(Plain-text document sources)
● ● ● ●

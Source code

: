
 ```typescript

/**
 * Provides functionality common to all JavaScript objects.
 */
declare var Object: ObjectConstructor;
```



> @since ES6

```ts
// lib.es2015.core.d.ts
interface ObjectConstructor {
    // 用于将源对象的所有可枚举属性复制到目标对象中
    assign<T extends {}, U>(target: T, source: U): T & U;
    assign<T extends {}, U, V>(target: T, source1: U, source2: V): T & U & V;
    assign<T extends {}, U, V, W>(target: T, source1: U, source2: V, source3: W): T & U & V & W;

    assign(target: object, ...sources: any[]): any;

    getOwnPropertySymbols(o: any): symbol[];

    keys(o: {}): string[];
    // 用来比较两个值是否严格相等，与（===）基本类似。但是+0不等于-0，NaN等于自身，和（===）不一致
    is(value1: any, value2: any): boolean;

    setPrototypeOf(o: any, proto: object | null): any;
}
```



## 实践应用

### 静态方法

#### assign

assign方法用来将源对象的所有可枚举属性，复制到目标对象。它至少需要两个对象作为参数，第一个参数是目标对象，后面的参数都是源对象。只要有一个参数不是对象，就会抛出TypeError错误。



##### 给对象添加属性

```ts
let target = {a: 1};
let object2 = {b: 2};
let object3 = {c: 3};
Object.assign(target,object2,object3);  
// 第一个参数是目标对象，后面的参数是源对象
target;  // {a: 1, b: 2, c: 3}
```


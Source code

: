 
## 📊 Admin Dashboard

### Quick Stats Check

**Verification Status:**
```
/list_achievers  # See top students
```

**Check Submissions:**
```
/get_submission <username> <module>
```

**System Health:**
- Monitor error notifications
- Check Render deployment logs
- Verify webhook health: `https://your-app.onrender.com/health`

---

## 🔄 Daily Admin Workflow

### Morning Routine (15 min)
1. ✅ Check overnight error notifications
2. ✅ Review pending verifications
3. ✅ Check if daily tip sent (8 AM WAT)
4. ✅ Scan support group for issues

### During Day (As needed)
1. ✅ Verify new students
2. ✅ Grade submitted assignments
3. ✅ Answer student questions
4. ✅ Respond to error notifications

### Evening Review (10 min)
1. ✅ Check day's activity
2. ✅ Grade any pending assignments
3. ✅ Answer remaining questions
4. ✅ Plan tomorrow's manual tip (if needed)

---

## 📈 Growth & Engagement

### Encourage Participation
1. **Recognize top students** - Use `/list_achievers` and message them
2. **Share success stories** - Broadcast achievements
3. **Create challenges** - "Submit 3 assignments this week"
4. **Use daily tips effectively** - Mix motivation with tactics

● ● ● ●

### Problem to solve
The answer must be every line of the entries that includes the word "students".

### Task answer
/list_achievers  # See top students
1. ✅ Verify new students
1. **Recognize top students** - Use `/list_achievers` and message them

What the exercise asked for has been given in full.